Records below:
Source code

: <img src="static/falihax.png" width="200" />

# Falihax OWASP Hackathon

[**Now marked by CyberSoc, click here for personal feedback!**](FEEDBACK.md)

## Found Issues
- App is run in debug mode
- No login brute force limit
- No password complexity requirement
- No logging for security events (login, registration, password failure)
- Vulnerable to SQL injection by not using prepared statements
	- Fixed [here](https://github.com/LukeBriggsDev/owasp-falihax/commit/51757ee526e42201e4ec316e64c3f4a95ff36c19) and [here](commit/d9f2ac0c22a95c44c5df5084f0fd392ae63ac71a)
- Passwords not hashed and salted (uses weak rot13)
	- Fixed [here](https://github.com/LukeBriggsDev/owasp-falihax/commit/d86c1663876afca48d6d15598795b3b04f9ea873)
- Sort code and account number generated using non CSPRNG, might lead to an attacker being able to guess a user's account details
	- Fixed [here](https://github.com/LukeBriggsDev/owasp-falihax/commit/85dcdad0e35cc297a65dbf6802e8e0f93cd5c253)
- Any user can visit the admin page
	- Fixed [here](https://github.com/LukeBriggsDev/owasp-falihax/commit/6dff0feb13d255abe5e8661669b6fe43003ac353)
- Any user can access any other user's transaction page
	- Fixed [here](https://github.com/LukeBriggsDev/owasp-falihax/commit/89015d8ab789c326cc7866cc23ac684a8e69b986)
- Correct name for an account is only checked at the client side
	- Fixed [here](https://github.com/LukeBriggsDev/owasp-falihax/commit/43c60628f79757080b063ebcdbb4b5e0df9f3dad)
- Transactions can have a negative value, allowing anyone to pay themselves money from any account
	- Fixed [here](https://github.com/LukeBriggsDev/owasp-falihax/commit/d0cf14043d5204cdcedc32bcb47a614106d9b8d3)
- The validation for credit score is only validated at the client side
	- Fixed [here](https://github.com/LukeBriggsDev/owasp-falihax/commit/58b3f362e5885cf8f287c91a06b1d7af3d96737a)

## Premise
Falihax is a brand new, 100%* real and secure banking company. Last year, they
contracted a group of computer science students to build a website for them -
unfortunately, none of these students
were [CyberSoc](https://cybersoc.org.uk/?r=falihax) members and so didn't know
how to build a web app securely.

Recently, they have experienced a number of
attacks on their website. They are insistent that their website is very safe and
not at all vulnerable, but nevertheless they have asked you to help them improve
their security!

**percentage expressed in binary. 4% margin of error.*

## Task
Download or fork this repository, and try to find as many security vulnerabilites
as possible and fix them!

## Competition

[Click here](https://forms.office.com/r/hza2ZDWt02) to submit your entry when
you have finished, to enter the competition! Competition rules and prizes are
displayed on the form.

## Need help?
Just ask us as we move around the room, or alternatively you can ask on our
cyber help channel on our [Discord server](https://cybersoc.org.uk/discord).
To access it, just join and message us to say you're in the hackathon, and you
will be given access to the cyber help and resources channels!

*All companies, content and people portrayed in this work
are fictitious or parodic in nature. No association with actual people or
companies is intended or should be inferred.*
End of Records.
**Task**
Transcribe the full listing, word for word.

**Exercise output**
Source code

: <img src="static/falihax.png" width="200" />

# Falihax OWASP Hackathon

[**Now marked by CyberSoc, click here for personal feedback!**](FEEDBACK.md)

## Found Issues
- App is run in debug mode
- No login brute force limit
- No password complexity requirement
- No logging for security events (login, registration, password failure)
- Vulnerable to SQL injection by not using prepared statements
	- Fixed [here](https://github.com/LukeBriggsDev/owasp-falihax/commit/51757ee526e42201e4ec316e64c3f4a95ff36c19) and [here](commit/d9f2ac0c22a95c44c5df5084f0fd392ae63ac71a)
- Passwords not hashed and salted (uses weak rot13)
	- Fixed [here](https://github.com/LukeBriggsDev/owasp-falihax/commit/d86c1663876afca48d6d15598795b3b04f9ea873)
- Sort code and account number generated using non CSPRNG, might lead to an attacker being able to guess a user's account details
	- Fixed [here](https://github.com/LukeBriggsDev/owasp-falihax/commit/85dcdad0e35cc297a65dbf6802e8e0f93cd5c253)
- Any user can visit the admin page
	- Fixed [here](https://github.com/LukeBriggsDev/owasp-falihax/commit/6dff0feb13d255abe5e8661669b6fe43003ac353)
- Any user can access any other user's transaction page
	- Fixed [here](https://github.com/LukeBriggsDev/owasp-falihax/commit/89015d8ab789c326cc7866cc23ac684a8e69b986)
- Correct name for an account is only checked at the client side
	- Fixed [here](https://github.com/LukeBriggsDev/owasp-falihax/commit/43c60628f79757080b063ebcdbb4b5e0df9f3dad)
- Transactions can have a negative value, allowing anyone to pay themselves money from any account
	- Fixed [here](https://github.com/LukeBriggsDev/owasp-falihax/commit/d0cf14043d5204cdcedc32bcb47a614106d9b8d3)
- The validation for credit score is only validated at the client side
	- Fixed [here](https://github.com/LukeBriggsDev/owasp-falihax/commit/58b3f362e5885cf8f287c91a06b1d7af3d96737a)

## Premise
Falihax is a brand new, 100%* real and secure banking company. Last year, they
contracted a group of computer science students to build a website for them -
unfortunately, none of these students
were [CyberSoc](https://cybersoc.org.uk/?r=falihax) members and so didn't know
how to build a web app securely.

Recently, they have experienced a number of
attacks on their website. They are insistent that their website is very safe and
not at all vulnerable, but nevertheless they have asked you to help them improve
their security!

**percentage expressed in binary. 4% margin of error.*

## Task
Download or fork this repository, and try to find as many security vulnerabilites
as possible and fix them!

## Competition

[Click here](https://forms.office.com/r/hza2ZDWt02) to submit your entry when
you have finished, to enter the competition! Competition rules and prizes are
displayed on the form.

## Need help?
Just ask us as we move around the room, or alternatively you can ask on our
cyber help channel on our [Discord server](https://cybersoc.org.uk/discord).
To access it, just join and message us to say you're in the hackathon, and you
will be given access to the cyber help and resources channels!

*All companies, content and people portrayed in this work
are fictitious or parodic in nature. No association with actual people or
companies is intended or should be inferred.*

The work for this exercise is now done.